SUPPLIED RECORDS:
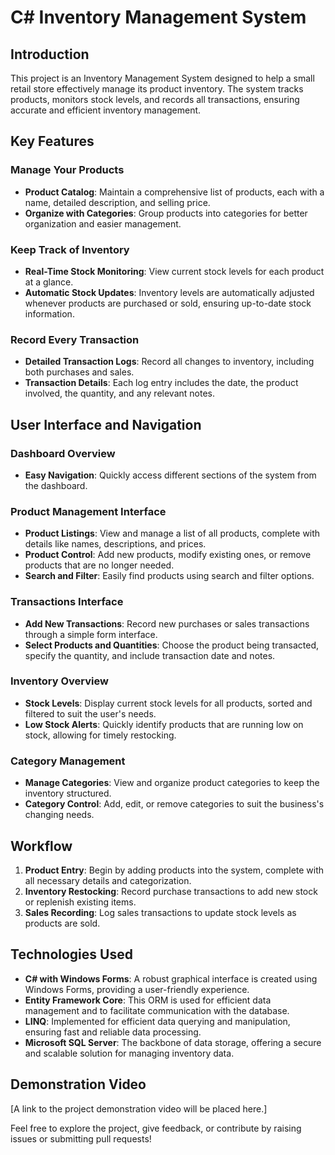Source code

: # C# Inventory Management System

## Introduction

This project is an Inventory Management System designed to help a small retail store effectively manage its product inventory. The system tracks products, monitors stock levels, and records all transactions, ensuring accurate and efficient inventory management.


## Key Features

### Manage Your Products
- **Product Catalog**: Maintain a comprehensive list of products, each with a name, detailed description, and selling price.
- **Organize with Categories**: Group products into categories for better organization and easier management.

### Keep Track of Inventory
- **Real-Time Stock Monitoring**: View current stock levels for each product at a glance.
- **Automatic Stock Updates**: Inventory levels are automatically adjusted whenever products are purchased or sold, ensuring up-to-date stock information.

### Record Every Transaction
- **Detailed Transaction Logs**: Record all changes to inventory, including both purchases and sales.
- **Transaction Details**: Each log entry includes the date, the product involved, the quantity, and any relevant notes.

## User Interface and Navigation

### Dashboard Overview
- **Easy Navigation**: Quickly access different sections of the system from the dashboard.

### Product Management Interface
- **Product Listings**: View and manage a list of all products, complete with details like names, descriptions, and prices.
- **Product Control**: Add new products, modify existing ones, or remove products that are no longer needed.
- **Search and Filter**: Easily find products using search and filter options.

### Transactions Interface
- **Add New Transactions**: Record new purchases or sales transactions through a simple form interface.
- **Select Products and Quantities**: Choose the product being transacted, specify the quantity, and include transaction date and notes.

### Inventory Overview
- **Stock Levels**: Display current stock levels for all products, sorted and filtered to suit the user's needs.
- **Low Stock Alerts**: Quickly identify products that are running low on stock, allowing for timely restocking.

### Category Management
- **Manage Categories**: View and organize product categories to keep the inventory structured.
- **Category Control**: Add, edit, or remove categories to suit the business's changing needs.

## Workflow

1. **Product Entry**: Begin by adding products into the system, complete with all necessary details and categorization.
2. **Inventory Restocking**: Record purchase transactions to add new stock or replenish existing items.
3. **Sales Recording**: Log sales transactions to update stock levels as products are sold.

## Technologies Used

- **C# with Windows Forms**: A robust graphical interface is created using Windows Forms, providing a user-friendly experience.
- **Entity Framework Core**: This ORM is used for efficient data management and to facilitate communication with the database.
- **LINQ**: Implemented for efficient data querying and manipulation, ensuring fast and reliable data processing.
- **Microsoft SQL Server**: The backbone of data storage, offering a secure and scalable solution for managing inventory data.

## Demonstration Video

[A link to the project demonstration video will be placed here.]



Feel free to explore the project, give feedback, or contribute by raising issues or submitting pull requests!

WORK REQUIRED: The expected output is the exact run of lines from the first line of the material above through the line that contains "### Manage Your Products", minus any pictures.

RESPONSE TO THIS TASK:
Source code

: # C# Inventory Management System

## Introduction

This project is an Inventory Management System designed to help a small retail store effectively manage its product inventory. The system tracks products, monitors stock levels, and records all transactions, ensuring accurate and efficient inventory management.


## Key Features

### Manage Your Products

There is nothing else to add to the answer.